━━ Dataset content ━━

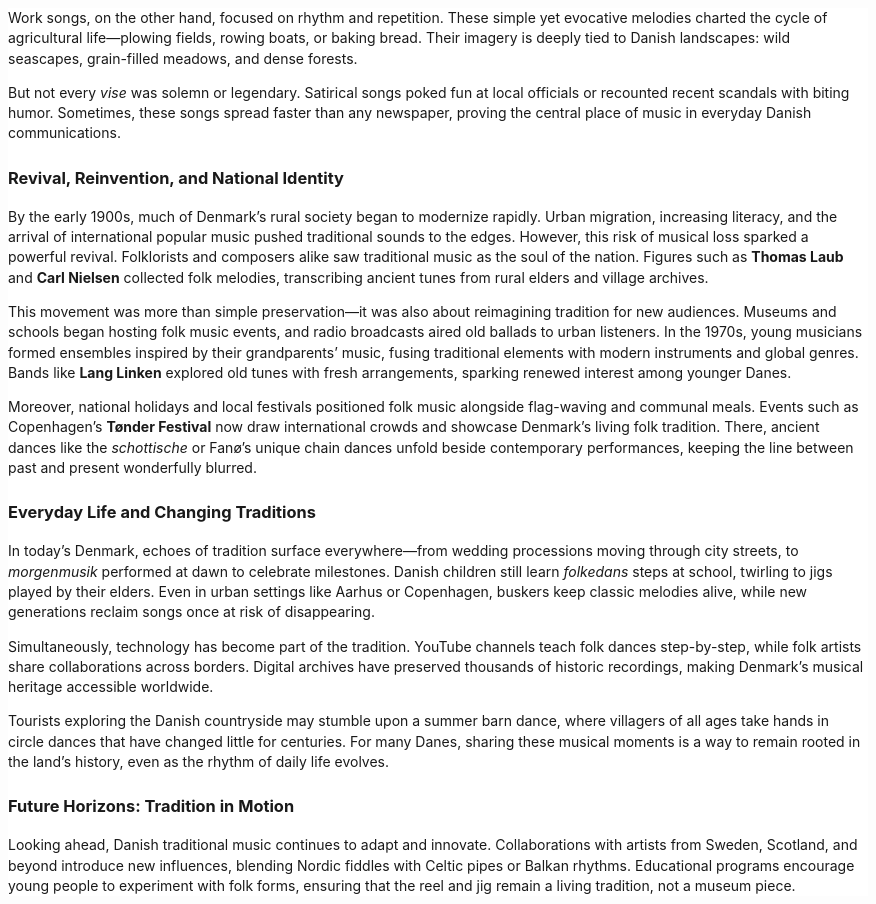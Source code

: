 Work songs, on the other hand, focused on rhythm and repetition. These simple yet evocative melodies
charted the cycle of agricultural life—plowing fields, rowing boats, or baking bread. Their imagery
is deeply tied to Danish landscapes: wild seascapes, grain-filled meadows, and dense forests.

But not every _vise_ was solemn or legendary. Satirical songs poked fun at local officials or
recounted recent scandals with biting humor. Sometimes, these songs spread faster than any
newspaper, proving the central place of music in everyday Danish communications.

### Revival, Reinvention, and National Identity

By the early 1900s, much of Denmark’s rural society began to modernize rapidly. Urban migration,
increasing literacy, and the arrival of international popular music pushed traditional sounds to the
edges. However, this risk of musical loss sparked a powerful revival. Folklorists and composers
alike saw traditional music as the soul of the nation. Figures such as **Thomas Laub** and **Carl
Nielsen** collected folk melodies, transcribing ancient tunes from rural elders and village
archives.

This movement was more than simple preservation—it was also about reimagining tradition for new
audiences. Museums and schools began hosting folk music events, and radio broadcasts aired old
ballads to urban listeners. In the 1970s, young musicians formed ensembles inspired by their
grandparents’ music, fusing traditional elements with modern instruments and global genres. Bands
like **Lang Linken** explored old tunes with fresh arrangements, sparking renewed interest among
younger Danes.

Moreover, national holidays and local festivals positioned folk music alongside flag-waving and
communal meals. Events such as Copenhagen’s **Tønder Festival** now draw international crowds and
showcase Denmark’s living folk tradition. There, ancient dances like the _schottische_ or Fanø’s
unique chain dances unfold beside contemporary performances, keeping the line between past and
present wonderfully blurred.

### Everyday Life and Changing Traditions

In today’s Denmark, echoes of tradition surface everywhere—from wedding processions moving through
city streets, to _morgenmusik_ performed at dawn to celebrate milestones. Danish children still
learn _folkedans_ steps at school, twirling to jigs played by their elders. Even in urban settings
like Aarhus or Copenhagen, buskers keep classic melodies alive, while new generations reclaim songs
once at risk of disappearing.

Simultaneously, technology has become part of the tradition. YouTube channels teach folk dances
step-by-step, while folk artists share collaborations across borders. Digital archives have
preserved thousands of historic recordings, making Denmark’s musical heritage accessible worldwide.

Tourists exploring the Danish countryside may stumble upon a summer barn dance, where villagers of
all ages take hands in circle dances that have changed little for centuries. For many Danes, sharing
these musical moments is a way to remain rooted in the land’s history, even as the rhythm of daily
life evolves.

### Future Horizons: Tradition in Motion

Looking ahead, Danish traditional music continues to adapt and innovate. Collaborations with artists
from Sweden, Scotland, and beyond introduce new influences, blending Nordic fiddles with Celtic
pipes or Balkan rhythms. Educational programs encourage young people to experiment with folk forms,
ensuring that the reel and jig remain a living tradition, not a museum piece.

━━━

Work item:
Reproduce exactly the lines of the entries above from the first through the line with "showcase Denmark’s living", both included; pictures should not be reproduced.

Result of the task:
Source code

: Work songs, on the other hand, focused on rhythm and repetition. These simple yet evocative melodies
charted the cycle of agricultural life—plowing fields, rowing boats, or baking bread. Their imagery
is deeply tied to Danish landscapes: wild seascapes, grain-filled meadows, and dense forests.

But not every _vise_ was solemn or legendary. Satirical songs poked fun at local officials or
recounted recent scandals with biting humor. Sometimes, these songs spread faster than any
newspaper, proving the central place of music in everyday Danish communications.

### Revival, Reinvention, and National Identity

By the early 1900s, much of Denmark’s rural society began to modernize rapidly. Urban migration,
increasing literacy, and the arrival of international popular music pushed traditional sounds to the
edges. However, this risk of musical loss sparked a powerful revival. Folklorists and composers
alike saw traditional music as the soul of the nation. Figures such as **Thomas Laub** and **Carl
Nielsen** collected folk melodies, transcribing ancient tunes from rural elders and village
archives.

This movement was more than simple preservation—it was also about reimagining tradition for new
audiences. Museums and schools began hosting folk music events, and radio broadcasts aired old
ballads to urban listeners. In the 1970s, young musicians formed ensembles inspired by their
grandparents’ music, fusing traditional elements with modern instruments and global genres. Bands
like **Lang Linken** explored old tunes with fresh arrangements, sparking renewed interest among
younger Danes.

Moreover, national holidays and local festivals positioned folk music alongside flag-waving and
communal meals. Events such as Copenhagen’s **Tønder Festival** now draw international crowds and
showcase Denmark’s living folk tradition. There, ancient dances like the _schottische_ or Fanø’s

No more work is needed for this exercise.